Designs for project success

The online platform studied by the W. P. Carey School researchers uses a reverse auction format, in which buyers solicit bids from sellers. The process is the reverse of what happens on forward auctions, like eBay, according to Shao. "In a forward auction, the seller posts the item for sale, and the buyers compete with each other, so the price will go up.

In a reverse auction, the seller submits the bid, and the price typically will go down over time," he said. Shao, Hong and Chen decided to investigate how the design of the software development auctions affects project outcomes. They wanted to find out what roles, if any, the length of auctions and project descriptions played in a project's success. "The client can decide how much detail to provide about the project," Shao said. "It can be one sentence — 'I need someone to build a website for me' — or it can be 100 or 500 words describing details of the website you want to built."

On this platform, clients also can determine how long auctions are open. "It can be ten days or seven days or one day. It's up to the client," Shao said. Conventional wisdom about auctions holds that the longer an auction and the more details provided about a project, the better the outcome, according to Shao. "Longer auctions attract more bids, and with more to choose from, you should be able to get a better developer," he said. "And with more description, potential bidders have more information about what you want, which would attract more bids and result in a better outcome."

In both of these areas, though, conventional wisdom proved wrong, according to Shao. Holding longer auctions and providing more descriptions did, indeed, attract more bidders, but the projects were less likely to be completed successfully. In their analysis, Shao, Hong and Chen found that longer auctions and more detailed descriptions tended to attract low quality bidders and discourage high quality bidders.

"If you keep an auction open too long, the capable developers are going to self-select by not submitting bids," Shao said. "The reason is that they are good.
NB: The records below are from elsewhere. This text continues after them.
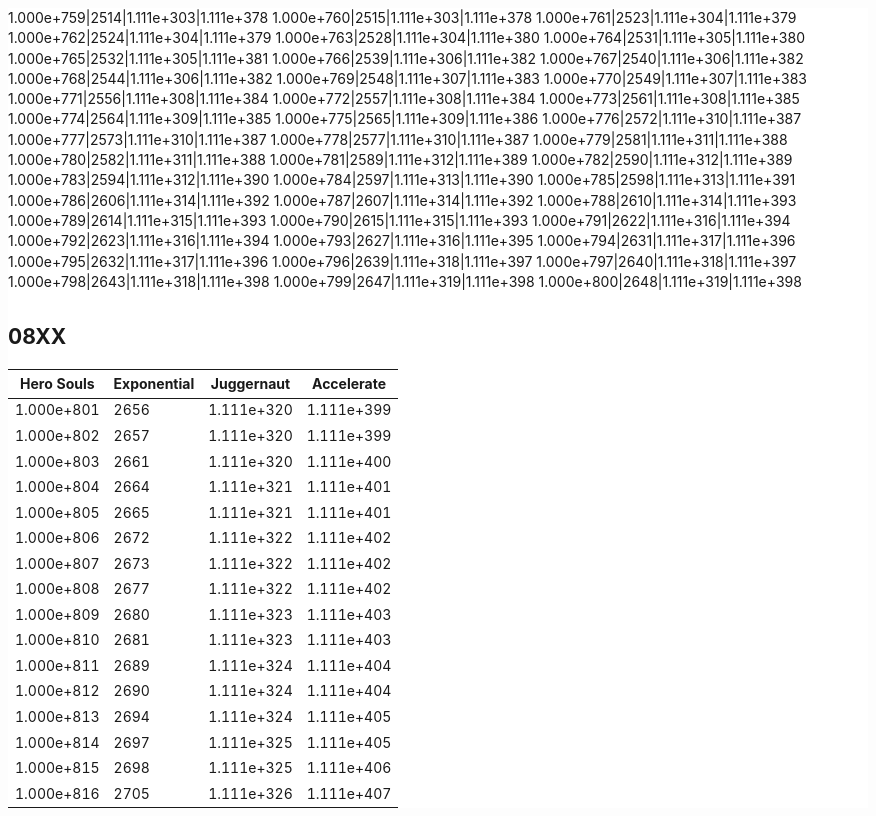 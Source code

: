 1.000e+759|2514|1.111e+303|1.111e+378
1.000e+760|2515|1.111e+303|1.111e+378
1.000e+761|2523|1.111e+304|1.111e+379
1.000e+762|2524|1.111e+304|1.111e+379
1.000e+763|2528|1.111e+304|1.111e+380
1.000e+764|2531|1.111e+305|1.111e+380
1.000e+765|2532|1.111e+305|1.111e+381
1.000e+766|2539|1.111e+306|1.111e+382
1.000e+767|2540|1.111e+306|1.111e+382
1.000e+768|2544|1.111e+306|1.111e+382
1.000e+769|2548|1.111e+307|1.111e+383
1.000e+770|2549|1.111e+307|1.111e+383
1.000e+771|2556|1.111e+308|1.111e+384
1.000e+772|2557|1.111e+308|1.111e+384
1.000e+773|2561|1.111e+308|1.111e+385
1.000e+774|2564|1.111e+309|1.111e+385
1.000e+775|2565|1.111e+309|1.111e+386
1.000e+776|2572|1.111e+310|1.111e+387
1.000e+777|2573|1.111e+310|1.111e+387
1.000e+778|2577|1.111e+310|1.111e+387
1.000e+779|2581|1.111e+311|1.111e+388
1.000e+780|2582|1.111e+311|1.111e+388
1.000e+781|2589|1.111e+312|1.111e+389
1.000e+782|2590|1.111e+312|1.111e+389
1.000e+783|2594|1.111e+312|1.111e+390
1.000e+784|2597|1.111e+313|1.111e+390
1.000e+785|2598|1.111e+313|1.111e+391
1.000e+786|2606|1.111e+314|1.111e+392
1.000e+787|2607|1.111e+314|1.111e+392
1.000e+788|2610|1.111e+314|1.111e+393
1.000e+789|2614|1.111e+315|1.111e+393
1.000e+790|2615|1.111e+315|1.111e+393
1.000e+791|2622|1.111e+316|1.111e+394
1.000e+792|2623|1.111e+316|1.111e+394
1.000e+793|2627|1.111e+316|1.111e+395
1.000e+794|2631|1.111e+317|1.111e+396
1.000e+795|2632|1.111e+317|1.111e+396
1.000e+796|2639|1.111e+318|1.111e+397
1.000e+797|2640|1.111e+318|1.111e+397
1.000e+798|2643|1.111e+318|1.111e+398
1.000e+799|2647|1.111e+319|1.111e+398
1.000e+800|2648|1.111e+319|1.111e+398

## 08XX

|Hero Souls|Exponential|Juggernaut|Accelerate|
----|----|----|----
1.000e+801|2656|1.111e+320|1.111e+399
1.000e+802|2657|1.111e+320|1.111e+399
1.000e+803|2661|1.111e+320|1.111e+400
1.000e+804|2664|1.111e+321|1.111e+401
1.000e+805|2665|1.111e+321|1.111e+401
1.000e+806|2672|1.111e+322|1.111e+402
1.000e+807|2673|1.111e+322|1.111e+402
1.000e+808|2677|1.111e+322|1.111e+402
1.000e+809|2680|1.111e+323|1.111e+403
1.000e+810|2681|1.111e+323|1.111e+403
1.000e+811|2689|1.111e+324|1.111e+404
1.000e+812|2690|1.111e+324|1.111e+404
1.000e+813|2694|1.111e+324|1.111e+405
1.000e+814|2697|1.111e+325|1.111e+405
1.000e+815|2698|1.111e+325|1.111e+406
1.000e+816|2705|1.111e+326|1.111e+407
They could easily find other projects, so instead of waiting and enduring uncertainty, they bid in an auction that has a shorter duration and hence a quicker outcome." Low quality bidders, however, have little to lose by waiting out a long auction. "We found that even though you attract more bidders with longer durations, there are proportionately more low quality vendors submitting bids," he said.

A similar pattern occurred with project descriptions, the researchers found. Longer descriptions tended to attract proportionally more low quality vendors. "Experienced programmers are more competent and don't really need a long description to figure out whether they can do a project or not," Shao said. For a business conducting an auction, attracting a large number of bidders is not necessarily beneficial, according to Shao. "It creates information overload. The client has to screen out the bidders, and it makes the job of choosing the right vendor more difficult. In essence, more is not necessarily better."

Surprising conclusions, practical advice

These findings of the W. P. Carey School researchers have important implications for companies looking to outsource software projects, according to Shao. Because east-west distance has such a strong influence on project success, clients if possible should look for vendors in the same time zone or at least in a time zone where client/vendor work days overlap, Shao said.

"On the other hand, if a vendor is far away and in a different time zone, you have to monitor the progress of your project more closely to make sure it is on the right track," he said. The advice Shao would give to clients designing auctions for software development outsourcing projects is clear: keep it short and simple. Descriptions and auction durations should be as brief as possible. "You want to make sure that the auction goes on no longer than necessary," he said. While longer durations and descriptions attract more bids, they tend to come from less qualified developers and hence have a lower likelihood of project success, according to Shao.